Review: Insanely Simple by Ken Segall
Insanely Simple: The Obsession that Drives Apple’s Success by Ken Segall.
Ken’s the guy behind the i. As in the iPad, iPod. He worked with Jobs at NeXT, then at Apple again. He knows the man, the company. (Note, he worked for an agency, not Apple itself.) As a history of Apple, it supplements. If you’ve read the Isaacson bio you’ll be fine. There’s a couple unique stories of personalities but its not really the premise.
Taking a note from Steven Pressfield’s War of Art: Complexity is given life as a creature of such evil that it deserves a swift but utter demise. Kill it, and you will be victorious.
Is that true? Kind of.
Complexity is creating a business and sustaining it. Simplicity is creating a product and selling it to people. Two very different approaches that probably need to be balanced.
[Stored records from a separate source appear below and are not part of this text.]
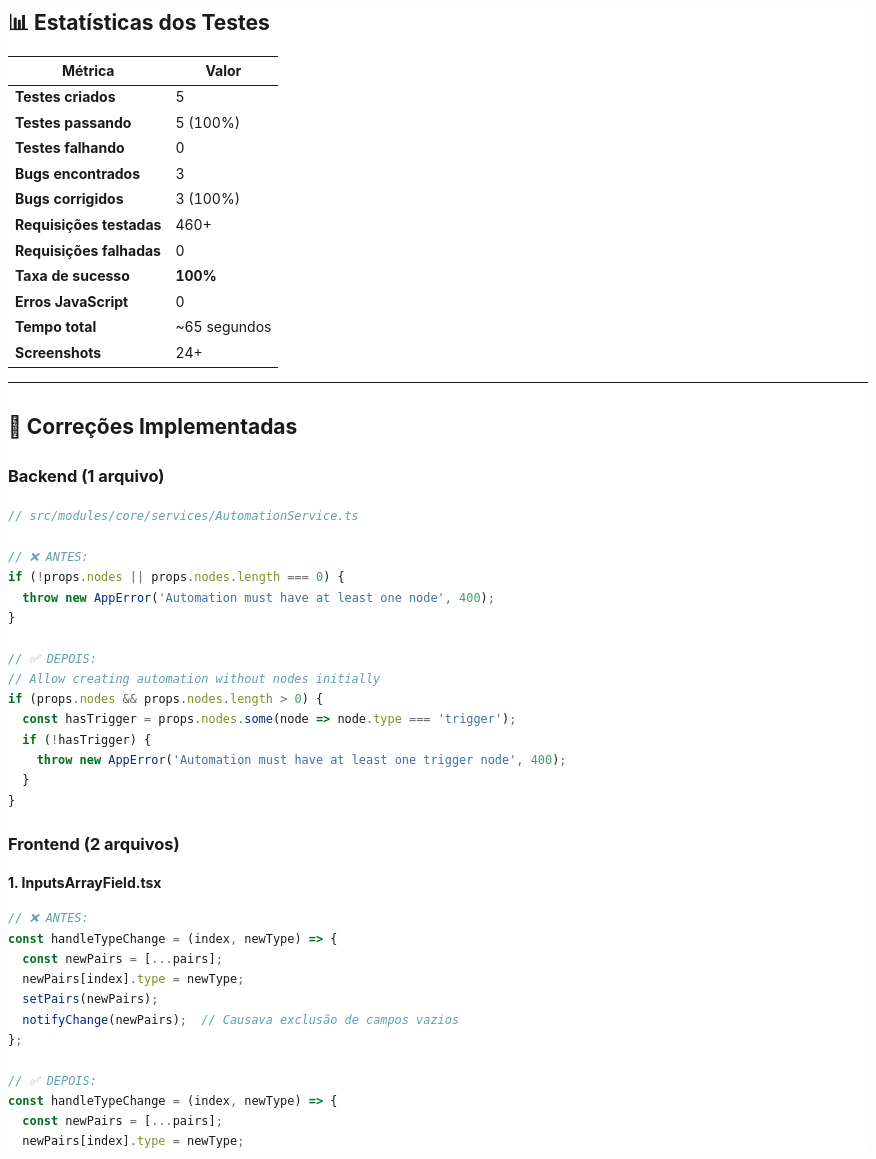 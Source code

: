 
## 📊 Estatísticas dos Testes

| Métrica | Valor |
|---------|-------|
| **Testes criados** | 5 |
| **Testes passando** | 5 (100%) |
| **Testes falhando** | 0 |
| **Bugs encontrados** | 3 |
| **Bugs corrigidos** | 3 (100%) |
| **Requisições testadas** | 460+ |
| **Requisições falhadas** | 0 |
| **Taxa de sucesso** | **100%** |
| **Erros JavaScript** | 0 |
| **Tempo total** | ~65 segundos |
| **Screenshots** | 24+ |

---

## 🔧 Correções Implementadas

### Backend (1 arquivo)
```typescript
// src/modules/core/services/AutomationService.ts

// ❌ ANTES:
if (!props.nodes || props.nodes.length === 0) {
  throw new AppError('Automation must have at least one node', 400);
}

// ✅ DEPOIS:
// Allow creating automation without nodes initially
if (props.nodes && props.nodes.length > 0) {
  const hasTrigger = props.nodes.some(node => node.type === 'trigger');
  if (!hasTrigger) {
    throw new AppError('Automation must have at least one trigger node', 400);
  }
}
```

### Frontend (2 arquivos)

**1. InputsArrayField.tsx**
```typescript
// ❌ ANTES:
const handleTypeChange = (index, newType) => {
  const newPairs = [...pairs];
  newPairs[index].type = newType;
  setPairs(newPairs);
  notifyChange(newPairs);  // Causava exclusão de campos vazios
};

// ✅ DEPOIS:
const handleTypeChange = (index, newType) => {
  const newPairs = [...pairs];
  newPairs[index].type = newType;
```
Still, simplicity is not base. It is not easy. It is complex and messy and the result of slashing and cutting every thing you can while keeping something whole and real and worthwhile.
And that’s stuff Ken gets at and wants you to think about. Which is why this book is useful.
The one thing this book struggles with is, Ken’s passion for advertising selling product is on every page. Does advertising sell stuff? Of course. Do amazing, well designed products that solve problems sell stuff? Of course. Which comes first?